PAPILLOEDEMA, RETINOPATHY, CVA AND CONSENT
IT MIGHT HELP to explain a few terms from the above piece. Papilloedema is swelling of the optic disc inside the eye. Retinopathy is non-inflammatory damage to the retina. Both can be caused by uncontrolled high blood pressure, which can lead to a stroke or even death if left untreated. A stroke (or CVA – cerebrovascular accident) is a rapid loss of brain function due to a failure of blood supply to part of the brain because a blood vessel has either been blocked by a torn-off piece of its lining or has split along its length as a result of the pressure it’s been subjected to over the years, causing a leak or haemorrhage. Hypertension contributes to both, but especially the latter. When a patient’s BP suddenly goes through the roof, bad things can happen very quickly.
There’s no such thing as ‘normal’ blood pressure as it naturally varies depending on circumstances. A typical resting BP for a healthy person would be in the order of 120/80; the ‘120’and ‘80’ here refer to the height of a column of mercury that would be supported by the pulse, measured in millimetres and as seen in old fashioned blood pressure machines.
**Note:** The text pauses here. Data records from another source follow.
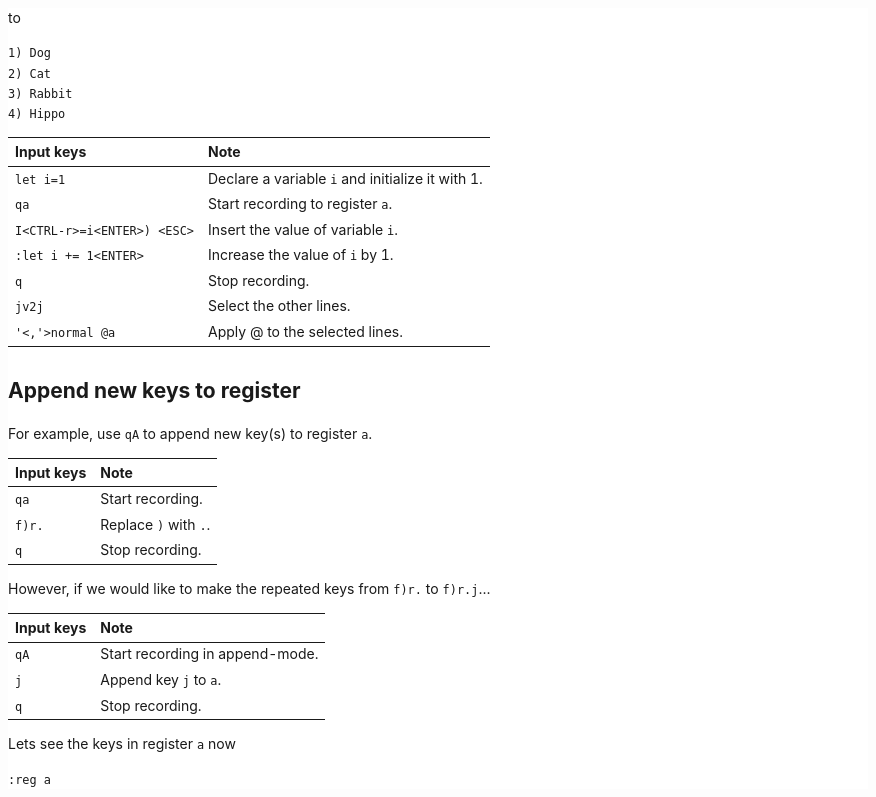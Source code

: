 to

```
1) Dog
2) Cat
3) Rabbit
4) Hippo
```


| Input keys | Note |
|:-----------|:-----|
| `let i=1` | Declare a variable `i` and initialize it with 1. |
| `qa` | Start recording to register `a`. |
| `I<CTRL-r>=i<ENTER>) <ESC>` | Insert the value of variable `i`. |
| `:let i += 1<ENTER>` | Increase the value of `i` by 1. |
| `q` | Stop recording. |
| `jv2j` | Select the other lines. |
| `'<,'>normal @a` | Apply @ to the selected lines. |




## Append new keys to register

For example, use `qA` to append new key(s) to register `a`.

| Input keys | Note |
|:-----------|:-----|
| `qa` | Start recording. |
| `f)r.` | Replace `)` with `.`. |
| `q` | Stop recording. |


However, if we would like to make the repeated keys from `f)r.` to `f)r.j`...


| Input keys | Note |
|:-----------|:-----|
| `qA` | Start recording in append-mode. |
| `j` | Append key `j` to `a`. |
| `q` | Stop recording. |

Lets see the keys in register `a` now

```
:reg a
```
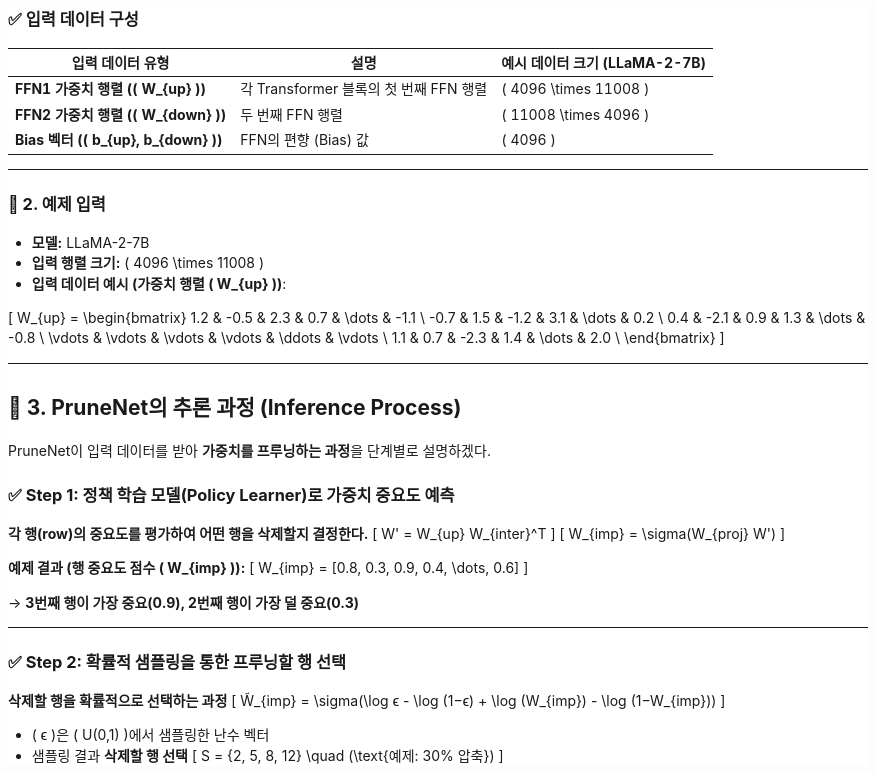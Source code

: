 ### **✅ 입력 데이터 구성**
| **입력 데이터 유형**                   | **설명**                               | **예시 데이터 크기 (LLaMA-2-7B)** |
| -------------------------------------- | -------------------------------------- | --------------------------------- |
| **FFN1 가중치 행렬 (\( W_{up} \))**    | 각 Transformer 블록의 첫 번째 FFN 행렬 | \( 4096 \times 11008 \)           |
| **FFN2 가중치 행렬 (\( W_{down} \))**  | 두 번째 FFN 행렬                       | \( 11008 \times 4096 \)           |
| **Bias 벡터 (\( b_{up}, b_{down} \))** | FFN의 편향 (Bias) 값                   | \( 4096 \)                        |

---

### **🔹 2. 예제 입력**
- **모델:** LLaMA-2-7B
- **입력 행렬 크기:** \( 4096 \times 11008 \)
- **입력 데이터 예시 (가중치 행렬 \( W_{up} \))**:

\[
W_{up} =
\begin{bmatrix}
1.2 & -0.5 & 2.3 & 0.7 & \dots & -1.1 \\
-0.7 & 1.5 & -1.2 & 3.1 & \dots & 0.2 \\
0.4 & -2.1 & 0.9 & 1.3 & \dots & -0.8 \\
\vdots & \vdots & \vdots & \vdots & \ddots & \vdots \\
1.1 & 0.7 & -2.3 & 1.4 & \dots & 2.0 \\
\end{bmatrix}
\]

---

## **🔹 3. PruneNet의 추론 과정 (Inference Process)**
PruneNet이 입력 데이터를 받아 **가중치를 프루닝하는 과정**을 단계별로 설명하겠다.

### **✅ Step 1: 정책 학습 모델(Policy Learner)로 가중치 중요도 예측**
**각 행(row)의 중요도를 평가하여 어떤 행을 삭제할지 결정한다.**
\[
W' = W_{up} W_{inter}^T
\]
\[
W_{imp} = \sigma(W_{proj} W')
\]

**예제 결과 (행 중요도 점수 \( W_{imp} \)):**
\[
W_{imp} = [0.8, 0.3, 0.9, 0.4, \dots, 0.6]
\]

→ **3번째 행이 가장 중요(0.9), 2번째 행이 가장 덜 중요(0.3)**

---

### **✅ Step 2: 확률적 샘플링을 통한 프루닝할 행 선택**
**삭제할 행을 확률적으로 선택하는 과정**
\[
W̃_{imp} = \sigma(\log ϵ - \log (1−ϵ) + \log (W_{imp}) - \log (1−W_{imp}))
\]
- \( ϵ \)은 \( U(0,1) \)에서 샘플링한 난수 벡터
- 샘플링 결과 **삭제할 행 선택**
\[
S = \{2, 5, 8, 12\} \quad (\text{예제: 30% 압축})
\]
The first number indicates the pressure produced by each individual heartbeat and the second the resting pressure in the system betw
een them.
As blood pressure is so variable, no-one should be diagnosed as having high blood pressure – in other words, ‘hypertensive’ – unless their BP has been measured on three or four occasions (preferably by the same doctor or nurse using the same machine) over a period of weeks; dangerously high blood pressure is extremely rare.
Most cases have no underlying cause and we give them the slightly odd title of ‘essential hypertensives’ as, essentially, there’s nothing else wrong with them. A few cases, around 5% of the total, are the result of kidney problems, hormone imbalances and structural abnormalities of the blood vessels themselves.
There are links between essential hypertension and family history, obesity, drug use, excessive salt intake and smoking. You can’t choose your parents but you can address all the other issues if need be.
For a definition of ‘Informed consent’, à la Sophie Wackles, you could try visiting www.NHS.uk, where a search for those terms will reveal 258 articles in the NHS Choices section alone. But basically it means that you are provided with all the necessary information about a given medical procedure and then asked if you’re happy for us to do it to you. Parents can usually give consent to treatment on their child’s behalf. If you can’t give informed consent (because, say, you’re in the throes of a stroke – are you listening, paramedics?), then things get more complicated, but the general idea is that you should act in the patient’s best interests, even if that sometimes means ignoring cries of ‘leave me alone’.
IS IT ALWAYS MEA CULPA?
‘IT’S LIKE Latin lessons all over again,’ I said, looking up from my paper. ‘And I was never any bloody good at that, either.’
Sami Patel was over in the other corner of common room, devouring Top Gear magazine with the slavering concentration of a teenaged boy perusing a copy of Penthouse.